**Task to complete**
Repeat the lines below exactly as written, please, from the line with "Although the number" to the line with "If you have", both lines included, and no others.
Extracted entries Block Start
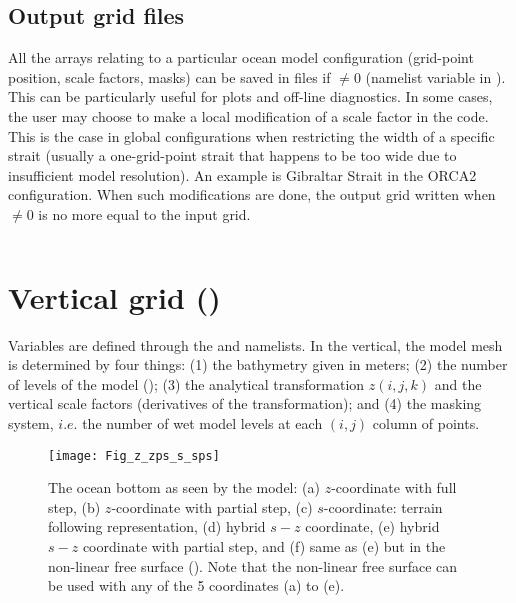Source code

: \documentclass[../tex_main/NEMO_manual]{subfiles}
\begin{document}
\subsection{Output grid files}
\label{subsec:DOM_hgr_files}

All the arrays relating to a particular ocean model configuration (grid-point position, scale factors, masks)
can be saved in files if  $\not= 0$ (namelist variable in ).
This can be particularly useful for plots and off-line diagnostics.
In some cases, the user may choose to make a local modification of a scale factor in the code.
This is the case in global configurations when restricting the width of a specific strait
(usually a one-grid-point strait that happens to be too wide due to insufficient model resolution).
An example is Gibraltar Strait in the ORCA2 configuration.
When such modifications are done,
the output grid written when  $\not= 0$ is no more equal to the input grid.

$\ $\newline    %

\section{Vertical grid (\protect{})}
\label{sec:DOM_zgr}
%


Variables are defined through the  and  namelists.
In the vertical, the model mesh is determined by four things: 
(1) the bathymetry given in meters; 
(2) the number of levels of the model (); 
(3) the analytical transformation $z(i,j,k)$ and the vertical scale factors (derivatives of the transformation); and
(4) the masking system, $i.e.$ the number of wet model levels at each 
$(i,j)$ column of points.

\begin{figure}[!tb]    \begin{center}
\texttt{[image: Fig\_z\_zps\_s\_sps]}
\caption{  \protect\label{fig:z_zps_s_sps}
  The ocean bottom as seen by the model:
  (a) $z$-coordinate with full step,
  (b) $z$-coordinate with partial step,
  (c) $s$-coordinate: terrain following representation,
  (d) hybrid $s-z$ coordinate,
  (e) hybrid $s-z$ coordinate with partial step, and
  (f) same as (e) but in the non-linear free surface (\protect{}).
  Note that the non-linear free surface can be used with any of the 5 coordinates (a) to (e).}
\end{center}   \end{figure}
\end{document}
Extracted entries Block End
Extracted entries Block Start
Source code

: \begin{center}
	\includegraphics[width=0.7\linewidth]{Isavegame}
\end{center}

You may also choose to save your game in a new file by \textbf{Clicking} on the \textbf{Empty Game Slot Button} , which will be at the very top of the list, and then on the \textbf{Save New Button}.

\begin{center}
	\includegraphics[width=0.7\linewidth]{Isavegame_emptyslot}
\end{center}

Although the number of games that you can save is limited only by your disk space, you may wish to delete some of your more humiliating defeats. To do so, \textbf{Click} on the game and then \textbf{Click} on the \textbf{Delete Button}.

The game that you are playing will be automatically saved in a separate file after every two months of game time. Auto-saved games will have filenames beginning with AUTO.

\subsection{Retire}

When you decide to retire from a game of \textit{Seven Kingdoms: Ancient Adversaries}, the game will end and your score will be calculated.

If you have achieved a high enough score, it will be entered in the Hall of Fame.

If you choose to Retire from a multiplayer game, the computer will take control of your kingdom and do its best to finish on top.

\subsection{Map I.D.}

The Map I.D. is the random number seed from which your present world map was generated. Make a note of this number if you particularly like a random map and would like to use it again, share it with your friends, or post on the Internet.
Extracted entries Block End
Extracted entries Block Start
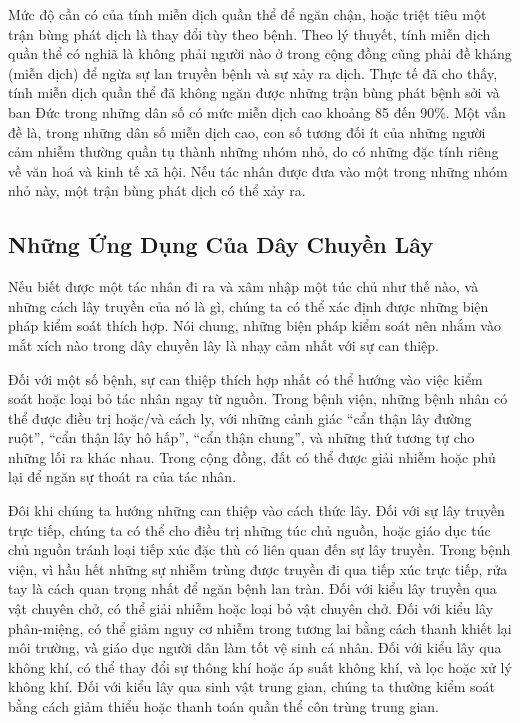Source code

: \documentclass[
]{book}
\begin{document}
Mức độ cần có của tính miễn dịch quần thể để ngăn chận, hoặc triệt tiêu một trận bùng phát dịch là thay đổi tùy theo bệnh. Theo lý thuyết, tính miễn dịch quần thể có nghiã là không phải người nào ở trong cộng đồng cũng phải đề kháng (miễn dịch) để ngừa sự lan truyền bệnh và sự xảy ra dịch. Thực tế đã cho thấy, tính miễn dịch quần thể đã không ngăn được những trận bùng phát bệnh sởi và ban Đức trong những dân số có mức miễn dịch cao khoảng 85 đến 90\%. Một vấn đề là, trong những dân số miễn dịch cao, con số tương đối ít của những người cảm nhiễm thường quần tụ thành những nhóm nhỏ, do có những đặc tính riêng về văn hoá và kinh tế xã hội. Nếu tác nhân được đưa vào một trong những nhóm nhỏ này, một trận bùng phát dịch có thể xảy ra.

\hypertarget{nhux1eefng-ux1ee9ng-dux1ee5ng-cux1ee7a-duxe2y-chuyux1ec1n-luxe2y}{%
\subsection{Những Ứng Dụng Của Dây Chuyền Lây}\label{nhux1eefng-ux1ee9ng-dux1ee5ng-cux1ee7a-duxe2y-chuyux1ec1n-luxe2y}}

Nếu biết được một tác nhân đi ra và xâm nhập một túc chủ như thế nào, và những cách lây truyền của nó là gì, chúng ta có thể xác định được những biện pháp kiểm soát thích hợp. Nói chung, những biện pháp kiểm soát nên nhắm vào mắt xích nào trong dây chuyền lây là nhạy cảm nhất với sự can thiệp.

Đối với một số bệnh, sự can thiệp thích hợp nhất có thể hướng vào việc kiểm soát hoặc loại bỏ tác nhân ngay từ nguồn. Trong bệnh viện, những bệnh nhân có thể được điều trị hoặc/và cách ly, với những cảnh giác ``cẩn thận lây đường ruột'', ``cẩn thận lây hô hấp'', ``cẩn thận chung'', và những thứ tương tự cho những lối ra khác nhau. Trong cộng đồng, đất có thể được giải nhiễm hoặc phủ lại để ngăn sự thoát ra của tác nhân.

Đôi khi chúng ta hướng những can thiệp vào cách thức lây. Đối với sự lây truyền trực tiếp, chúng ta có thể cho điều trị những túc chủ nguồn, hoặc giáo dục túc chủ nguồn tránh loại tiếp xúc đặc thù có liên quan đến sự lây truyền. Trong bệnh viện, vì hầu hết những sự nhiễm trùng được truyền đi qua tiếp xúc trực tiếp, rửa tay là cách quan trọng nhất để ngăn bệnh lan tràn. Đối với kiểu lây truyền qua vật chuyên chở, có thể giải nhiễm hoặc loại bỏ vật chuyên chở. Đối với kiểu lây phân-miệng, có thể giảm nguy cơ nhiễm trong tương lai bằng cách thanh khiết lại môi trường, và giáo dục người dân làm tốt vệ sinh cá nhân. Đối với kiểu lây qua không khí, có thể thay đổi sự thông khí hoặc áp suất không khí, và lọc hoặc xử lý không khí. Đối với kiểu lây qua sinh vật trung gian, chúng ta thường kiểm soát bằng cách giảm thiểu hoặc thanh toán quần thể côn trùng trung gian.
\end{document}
Extracted entries Block End
**Written answer**
Although the number of games that you can save is limited only by your disk space, you may wish to delete some of your more humiliating defeats. To do so, \textbf{Click} on the game and then \textbf{Click} on the \textbf{Delete Button}.

The game that you are playing will be automatically saved in a separate file after every two months of game time. Auto-saved games will have filenames beginning with AUTO.

\subsection{Retire}

When you decide to retire from a game of \textit{Seven Kingdoms: Ancient Adversaries}, the game will end and your score will be calculated.

If you have achieved a high enough score, it will be entered in the Hall of Fame.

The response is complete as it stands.